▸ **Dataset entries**
• • • •
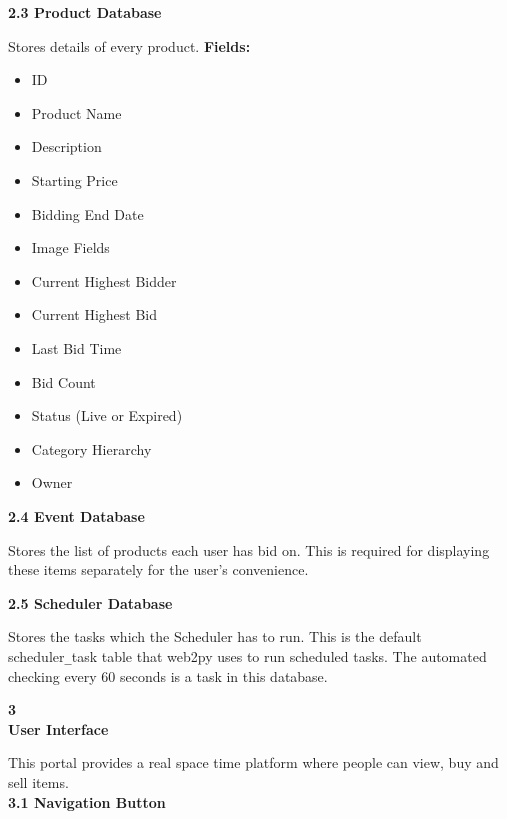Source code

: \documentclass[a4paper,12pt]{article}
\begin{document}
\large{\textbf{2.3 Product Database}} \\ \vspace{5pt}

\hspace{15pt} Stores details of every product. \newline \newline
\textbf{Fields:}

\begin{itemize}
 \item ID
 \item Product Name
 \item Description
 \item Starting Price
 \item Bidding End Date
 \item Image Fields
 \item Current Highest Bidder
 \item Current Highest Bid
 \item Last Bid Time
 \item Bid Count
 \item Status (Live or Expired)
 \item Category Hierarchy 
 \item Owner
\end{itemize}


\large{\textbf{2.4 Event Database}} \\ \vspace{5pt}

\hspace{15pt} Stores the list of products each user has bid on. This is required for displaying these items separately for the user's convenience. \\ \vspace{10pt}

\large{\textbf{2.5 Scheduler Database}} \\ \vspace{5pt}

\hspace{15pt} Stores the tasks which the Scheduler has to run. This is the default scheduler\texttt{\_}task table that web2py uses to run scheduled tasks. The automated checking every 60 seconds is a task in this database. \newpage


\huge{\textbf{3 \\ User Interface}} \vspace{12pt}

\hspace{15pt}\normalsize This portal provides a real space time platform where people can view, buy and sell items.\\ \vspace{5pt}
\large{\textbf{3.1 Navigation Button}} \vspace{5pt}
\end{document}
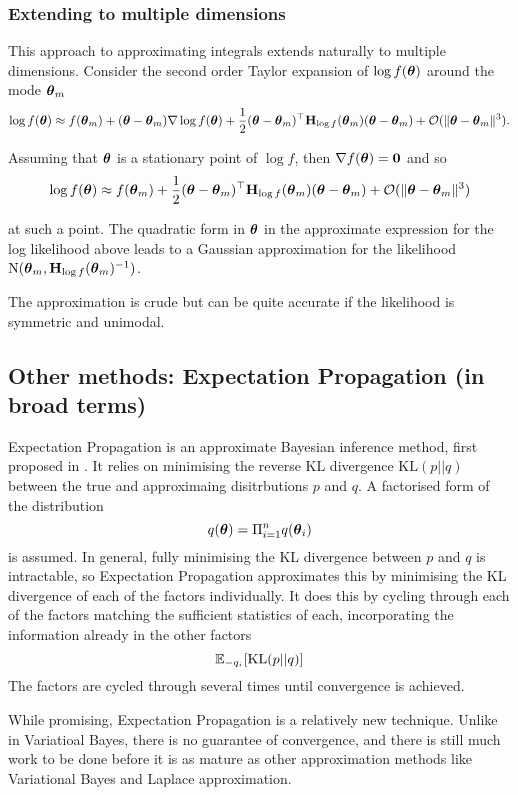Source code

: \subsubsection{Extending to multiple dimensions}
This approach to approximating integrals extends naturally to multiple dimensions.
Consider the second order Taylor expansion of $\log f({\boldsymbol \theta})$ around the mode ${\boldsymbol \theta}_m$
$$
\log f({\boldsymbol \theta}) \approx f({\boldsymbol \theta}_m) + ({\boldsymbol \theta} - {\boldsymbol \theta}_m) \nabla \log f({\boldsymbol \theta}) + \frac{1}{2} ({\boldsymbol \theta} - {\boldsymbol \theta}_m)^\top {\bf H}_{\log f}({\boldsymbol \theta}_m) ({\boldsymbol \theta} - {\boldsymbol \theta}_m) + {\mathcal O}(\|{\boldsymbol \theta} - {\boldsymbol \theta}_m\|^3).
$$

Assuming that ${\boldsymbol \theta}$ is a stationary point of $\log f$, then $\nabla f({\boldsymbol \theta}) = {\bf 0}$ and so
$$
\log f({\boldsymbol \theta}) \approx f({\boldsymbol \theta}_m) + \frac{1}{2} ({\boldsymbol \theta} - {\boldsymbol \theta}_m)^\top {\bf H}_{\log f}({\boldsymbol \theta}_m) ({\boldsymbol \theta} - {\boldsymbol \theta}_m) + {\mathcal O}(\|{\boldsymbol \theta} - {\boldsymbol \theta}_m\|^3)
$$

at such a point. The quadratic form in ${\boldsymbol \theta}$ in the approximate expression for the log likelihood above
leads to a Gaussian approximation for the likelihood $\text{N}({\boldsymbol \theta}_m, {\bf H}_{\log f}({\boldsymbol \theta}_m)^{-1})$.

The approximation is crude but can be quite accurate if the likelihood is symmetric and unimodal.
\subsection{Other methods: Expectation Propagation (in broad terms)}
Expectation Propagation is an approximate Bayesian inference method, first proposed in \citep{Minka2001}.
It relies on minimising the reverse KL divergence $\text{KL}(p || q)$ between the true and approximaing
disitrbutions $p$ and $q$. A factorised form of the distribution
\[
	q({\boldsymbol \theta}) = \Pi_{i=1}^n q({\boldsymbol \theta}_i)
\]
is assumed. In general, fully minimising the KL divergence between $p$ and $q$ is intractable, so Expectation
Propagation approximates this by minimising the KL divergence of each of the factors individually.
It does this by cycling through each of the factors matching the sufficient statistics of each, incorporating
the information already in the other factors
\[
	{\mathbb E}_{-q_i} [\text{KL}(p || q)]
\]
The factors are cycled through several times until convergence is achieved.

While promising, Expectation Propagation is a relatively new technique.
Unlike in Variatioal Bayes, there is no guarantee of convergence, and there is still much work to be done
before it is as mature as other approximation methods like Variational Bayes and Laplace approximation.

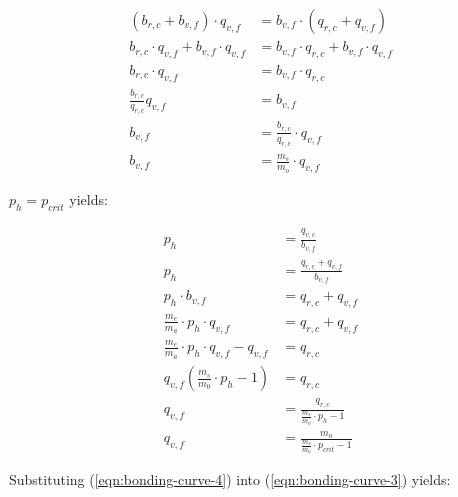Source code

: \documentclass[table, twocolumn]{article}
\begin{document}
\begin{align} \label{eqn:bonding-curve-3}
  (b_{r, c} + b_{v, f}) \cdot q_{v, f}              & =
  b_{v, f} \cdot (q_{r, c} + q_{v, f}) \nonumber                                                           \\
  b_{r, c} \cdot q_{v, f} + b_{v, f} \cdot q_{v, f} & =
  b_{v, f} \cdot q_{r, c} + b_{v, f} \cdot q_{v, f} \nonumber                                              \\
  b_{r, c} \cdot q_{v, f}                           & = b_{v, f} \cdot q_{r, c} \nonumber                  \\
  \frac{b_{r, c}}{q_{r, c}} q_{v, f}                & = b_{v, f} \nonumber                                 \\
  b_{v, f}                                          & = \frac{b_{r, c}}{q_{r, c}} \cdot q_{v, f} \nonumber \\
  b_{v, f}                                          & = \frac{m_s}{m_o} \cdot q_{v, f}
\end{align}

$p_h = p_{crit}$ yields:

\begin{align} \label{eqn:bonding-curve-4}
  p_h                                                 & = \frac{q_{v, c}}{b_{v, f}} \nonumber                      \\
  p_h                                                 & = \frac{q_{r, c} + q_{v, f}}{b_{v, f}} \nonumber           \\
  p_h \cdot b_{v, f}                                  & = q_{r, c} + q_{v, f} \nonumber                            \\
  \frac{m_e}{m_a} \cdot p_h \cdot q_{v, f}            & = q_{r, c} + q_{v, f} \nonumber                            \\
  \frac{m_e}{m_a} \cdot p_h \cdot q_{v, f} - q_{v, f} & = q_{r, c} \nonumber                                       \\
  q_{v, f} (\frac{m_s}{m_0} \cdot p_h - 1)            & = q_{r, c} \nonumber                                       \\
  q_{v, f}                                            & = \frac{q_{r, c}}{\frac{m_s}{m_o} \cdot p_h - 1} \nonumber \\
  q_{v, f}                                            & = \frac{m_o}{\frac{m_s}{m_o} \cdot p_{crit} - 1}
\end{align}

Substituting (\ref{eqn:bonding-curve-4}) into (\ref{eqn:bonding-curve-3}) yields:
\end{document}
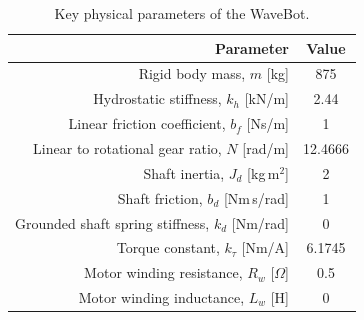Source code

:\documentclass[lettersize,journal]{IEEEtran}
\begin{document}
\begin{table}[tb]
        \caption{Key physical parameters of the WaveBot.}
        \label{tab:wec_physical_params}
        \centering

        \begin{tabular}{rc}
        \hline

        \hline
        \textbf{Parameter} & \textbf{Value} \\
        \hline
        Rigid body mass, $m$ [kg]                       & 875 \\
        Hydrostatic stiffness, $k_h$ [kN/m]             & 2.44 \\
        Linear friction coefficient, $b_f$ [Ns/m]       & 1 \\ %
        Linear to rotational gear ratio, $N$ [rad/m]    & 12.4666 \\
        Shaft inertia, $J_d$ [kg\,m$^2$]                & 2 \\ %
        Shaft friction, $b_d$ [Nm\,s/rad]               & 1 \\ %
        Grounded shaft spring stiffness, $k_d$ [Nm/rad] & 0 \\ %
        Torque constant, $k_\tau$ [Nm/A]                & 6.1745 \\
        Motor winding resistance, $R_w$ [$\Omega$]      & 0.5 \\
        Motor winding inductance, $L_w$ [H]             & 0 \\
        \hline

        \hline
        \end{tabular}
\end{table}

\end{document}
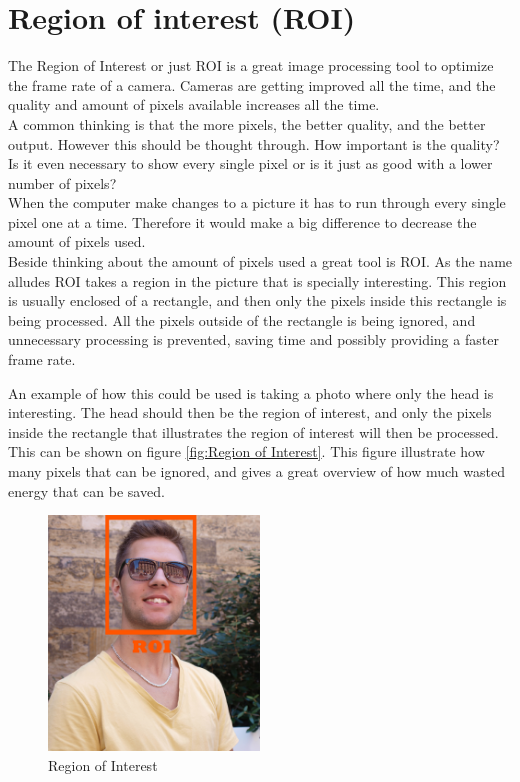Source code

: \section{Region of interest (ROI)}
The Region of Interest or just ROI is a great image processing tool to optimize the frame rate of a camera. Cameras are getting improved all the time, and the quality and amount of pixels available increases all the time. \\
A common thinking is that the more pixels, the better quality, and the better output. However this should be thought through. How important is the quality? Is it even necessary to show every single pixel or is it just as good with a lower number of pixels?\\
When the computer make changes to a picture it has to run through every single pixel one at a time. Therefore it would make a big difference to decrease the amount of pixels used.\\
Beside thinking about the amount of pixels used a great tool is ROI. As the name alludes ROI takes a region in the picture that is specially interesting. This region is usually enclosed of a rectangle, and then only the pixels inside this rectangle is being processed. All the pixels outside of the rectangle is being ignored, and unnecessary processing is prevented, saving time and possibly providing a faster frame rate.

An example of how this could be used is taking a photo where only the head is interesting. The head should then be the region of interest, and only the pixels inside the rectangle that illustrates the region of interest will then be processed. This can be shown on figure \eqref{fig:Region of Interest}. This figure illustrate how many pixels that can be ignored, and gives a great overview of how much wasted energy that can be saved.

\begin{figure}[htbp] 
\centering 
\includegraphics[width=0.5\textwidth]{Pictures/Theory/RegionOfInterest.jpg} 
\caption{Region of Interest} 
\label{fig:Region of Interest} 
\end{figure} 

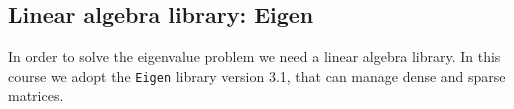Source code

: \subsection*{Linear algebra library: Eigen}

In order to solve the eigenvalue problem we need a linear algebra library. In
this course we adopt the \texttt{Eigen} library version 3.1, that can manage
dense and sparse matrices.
• • • •
▸ **What you are asked to do**
Within the data above, how many lines include "textbf"? The number alone is the answer.

▸ **Reply**
7